Statins are the cornerstone of pharmacological therapy for atherosclerotic cardiovascular disease. Although these drugs are safe, a considerable percentage of patients present muscular side effects, such as myalgia, cramps, weakness, and rhabdomyolysis.3

Although the incidence of rhabdomyolysis associated with statin treatment amounts to approximately 0.70 cases per 100 000 person-years, up to 29% of patients receiving statins present muscular symptoms.5

Furthermore, in patients with muscle disorders, statins may exacerbate symptoms or trigger previously silent conditions.

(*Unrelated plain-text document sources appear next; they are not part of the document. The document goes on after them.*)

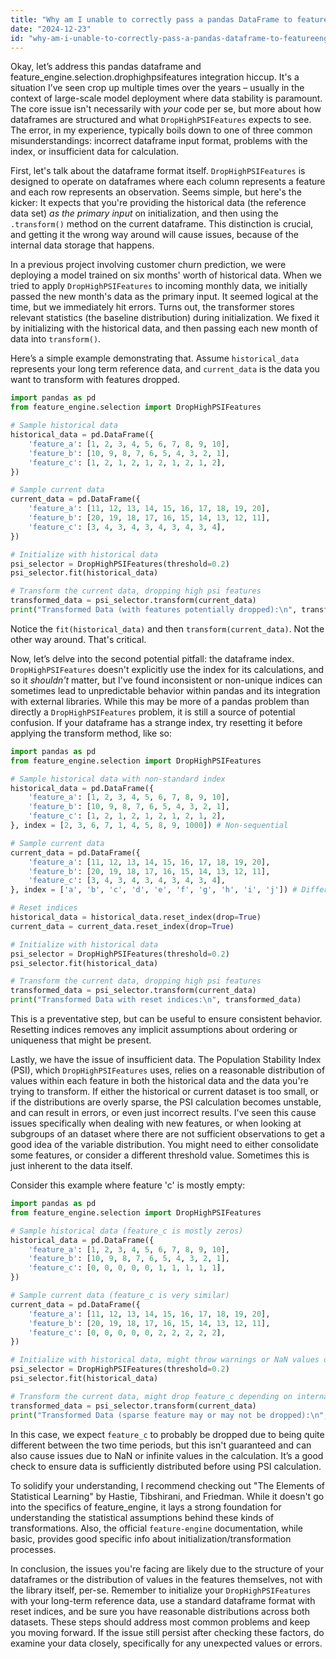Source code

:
```yaml
---
title: "Why am I unable to correctly pass a pandas DataFrame to feature_engine.selection.DropHighPSIFeatures?"
date: "2024-12-23"
id: "why-am-i-unable-to-correctly-pass-a-pandas-dataframe-to-featureengineselectiondrophighpsifeatures"
---
```


Okay, let’s address this pandas dataframe and feature_engine.selection.drophighpsifeatures integration hiccup. It's a situation I’ve seen crop up multiple times over the years – usually in the context of large-scale model deployment where data stability is paramount. The core issue isn't necessarily with *your* code per se, but more about how dataframes are structured and what `DropHighPSIFeatures` expects to see. The error, in my experience, typically boils down to one of three common misunderstandings: incorrect dataframe input format, problems with the index, or insufficient data for calculation.

First, let's talk about the dataframe format itself. `DropHighPSIFeatures` is designed to operate on dataframes where each column represents a feature and each row represents an observation. Seems simple, but here's the kicker: It expects that you're providing the historical data (the reference data set) *as the primary input* on initialization, and then using the `.transform()` method on the current dataframe. This distinction is crucial, and getting it the wrong way around will cause issues, because of the internal data storage that happens.

In a previous project involving customer churn prediction, we were deploying a model trained on six months' worth of historical data. When we tried to apply `DropHighPSIFeatures` to incoming monthly data, we initially passed the new month's data as the primary input. It seemed logical at the time, but we immediately hit errors. Turns out, the transformer stores relevant statistics (the baseline distribution) during initialization. We fixed it by initializing with the historical data, and then passing each new month of data into `transform()`.

Here’s a simple example demonstrating that. Assume `historical_data` represents your long term reference data, and `current_data` is the data you want to transform with features dropped.

```python
import pandas as pd
from feature_engine.selection import DropHighPSIFeatures

# Sample historical data
historical_data = pd.DataFrame({
    'feature_a': [1, 2, 3, 4, 5, 6, 7, 8, 9, 10],
    'feature_b': [10, 9, 8, 7, 6, 5, 4, 3, 2, 1],
    'feature_c': [1, 2, 1, 2, 1, 2, 1, 2, 1, 2],
})

# Sample current data
current_data = pd.DataFrame({
    'feature_a': [11, 12, 13, 14, 15, 16, 17, 18, 19, 20],
    'feature_b': [20, 19, 18, 17, 16, 15, 14, 13, 12, 11],
    'feature_c': [3, 4, 3, 4, 3, 4, 3, 4, 3, 4],
})

# Initialize with historical data
psi_selector = DropHighPSIFeatures(threshold=0.2)
psi_selector.fit(historical_data)

# Transform the current data, dropping high psi features
transformed_data = psi_selector.transform(current_data)
print("Transformed Data (with features potentially dropped):\n", transformed_data)

```
Notice the `fit(historical_data)` and then `transform(current_data)`. Not the other way around. That's critical.

Now, let’s delve into the second potential pitfall: the dataframe index. `DropHighPSIFeatures` doesn't explicitly use the index for its calculations, and so it *shouldn't* matter, but I've found inconsistent or non-unique indices can sometimes lead to unpredictable behavior within pandas and its integration with external libraries. While this may be more of a pandas problem than directly a `DropHighPSIFeatures` problem, it is still a source of potential confusion. If your dataframe has a strange index, try resetting it before applying the transform method, like so:

```python
import pandas as pd
from feature_engine.selection import DropHighPSIFeatures

# Sample historical data with non-standard index
historical_data = pd.DataFrame({
    'feature_a': [1, 2, 3, 4, 5, 6, 7, 8, 9, 10],
    'feature_b': [10, 9, 8, 7, 6, 5, 4, 3, 2, 1],
    'feature_c': [1, 2, 1, 2, 1, 2, 1, 2, 1, 2],
}, index = [2, 3, 6, 7, 1, 4, 5, 8, 9, 1000]) # Non-sequential

# Sample current data
current_data = pd.DataFrame({
    'feature_a': [11, 12, 13, 14, 15, 16, 17, 18, 19, 20],
    'feature_b': [20, 19, 18, 17, 16, 15, 14, 13, 12, 11],
    'feature_c': [3, 4, 3, 4, 3, 4, 3, 4, 3, 4],
}, index = ['a', 'b', 'c', 'd', 'e', 'f', 'g', 'h', 'i', 'j']) # Different type

# Reset indices
historical_data = historical_data.reset_index(drop=True)
current_data = current_data.reset_index(drop=True)

# Initialize with historical data
psi_selector = DropHighPSIFeatures(threshold=0.2)
psi_selector.fit(historical_data)

# Transform the current data, dropping high psi features
transformed_data = psi_selector.transform(current_data)
print("Transformed Data with reset indices:\n", transformed_data)
```

This is a preventative step, but can be useful to ensure consistent behavior. Resetting indices removes any implicit assumptions about ordering or uniqueness that might be present.

Lastly, we have the issue of insufficient data. The Population Stability Index (PSI), which `DropHighPSIFeatures` uses, relies on a reasonable distribution of values within each feature in both the historical data and the data you're trying to transform. If either the historical or current dataset is too small, or if the distributions are overly sparse, the PSI calculation becomes unstable, and can result in errors, or even just incorrect results. I've seen this cause issues specifically when dealing with new features, or when looking at subgroups of an dataset where there are not sufficient observations to get a good idea of the variable distribution. You might need to either consolidate some features, or consider a different threshold value. Sometimes this is just inherent to the data itself.

Consider this example where feature 'c' is mostly empty:

```python
import pandas as pd
from feature_engine.selection import DropHighPSIFeatures

# Sample historical data (feature_c is mostly zeros)
historical_data = pd.DataFrame({
    'feature_a': [1, 2, 3, 4, 5, 6, 7, 8, 9, 10],
    'feature_b': [10, 9, 8, 7, 6, 5, 4, 3, 2, 1],
    'feature_c': [0, 0, 0, 0, 0, 1, 1, 1, 1, 1],
})

# Sample current data (feature_c is very similar)
current_data = pd.DataFrame({
    'feature_a': [11, 12, 13, 14, 15, 16, 17, 18, 19, 20],
    'feature_b': [20, 19, 18, 17, 16, 15, 14, 13, 12, 11],
    'feature_c': [0, 0, 0, 0, 0, 2, 2, 2, 2, 2],
})

# Initialize with historical data, might throw warnings or NaN values due to 'feature_c'
psi_selector = DropHighPSIFeatures(threshold=0.2)
psi_selector.fit(historical_data)

# Transform the current data, might drop feature_c depending on internal PSI calculations
transformed_data = psi_selector.transform(current_data)
print("Transformed Data (sparse feature may or may not be dropped):\n", transformed_data)
```
In this case, we expect `feature_c` to probably be dropped due to being quite different between the two time periods, but this isn't guaranteed and can also cause issues due to NaN or infinite values in the calculation. It’s a good check to ensure data is sufficiently distributed before using PSI calculation.

To solidify your understanding, I recommend checking out "The Elements of Statistical Learning" by Hastie, Tibshirani, and Friedman. While it doesn't go into the specifics of feature_engine, it lays a strong foundation for understanding the statistical assumptions behind these kinds of transformations. Also, the official `feature-engine` documentation, while basic, provides good specific info about initialization/transformation processes.

In conclusion, the issues you're facing are likely due to the structure of your dataframes or the distribution of values in the features themselves, not with the library itself, per-se. Remember to initialize your `DropHighPSIFeatures` with your long-term reference data, use a standard dataframe format with reset indices, and be sure you have reasonable distributions across both datasets. These steps should address most common problems and keep you moving forward. If the issue still persist after checking these factors, do examine your data closely, specifically for any unexpected values or errors.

In fact, the incidence of underlying genetic muscle disorders in patients with rhabdomyolysis induced by statins may reach up to 25% of cases.6

One study including 135 patients with myopathies induced by lipid-lowering drugs and undergoing genetic studies revealed that 10% of patients presented mutations causing the most frequent metabolic myopathies (CPT2 deficiency, myophosphorylase deficiency [McArdle disease], and myoadenylate deaminase deficiency). Thus, the frequency of carriers of CPT2 deficiency and McArdle disease was 13 and 20 times higher, respectively, than in the general population.7

Other genetic myopathies described in patients with statin intolerance include: glycogen storage disease type II (Pompe disease; acid maltase deficiency) and type IX (deficiency of glycogen phosphorylase kinase B), malignant hyperthermia (RYR1, CACNA1S), recurrent myoglobinuria (LPIN1 mutation), myotonic dystrophy type 1 (DMPK) and type 2 (CNBP), and MELAS syndrome.8

Furthermore, statins may adversely interact with such other neuromuscular disorders as myasthenia gravis, dermatomyositis/polymyositis, inclusion body myositis, and amyotrophic lateral sclerosis, among others.7,8

Therefore, while genetic myopathies are frequently underdiagnosed, they should be considered in patients presenting muscular symptoms associated with the use of statins, particularly when symptoms or elevated levels of muscle enzymes persist after statin withdrawal. In these cases, the use of PCSK9 inhibitors as an alternative to the traditional treatment enables proper control of LDL-C levels without the associated risk of myopathy.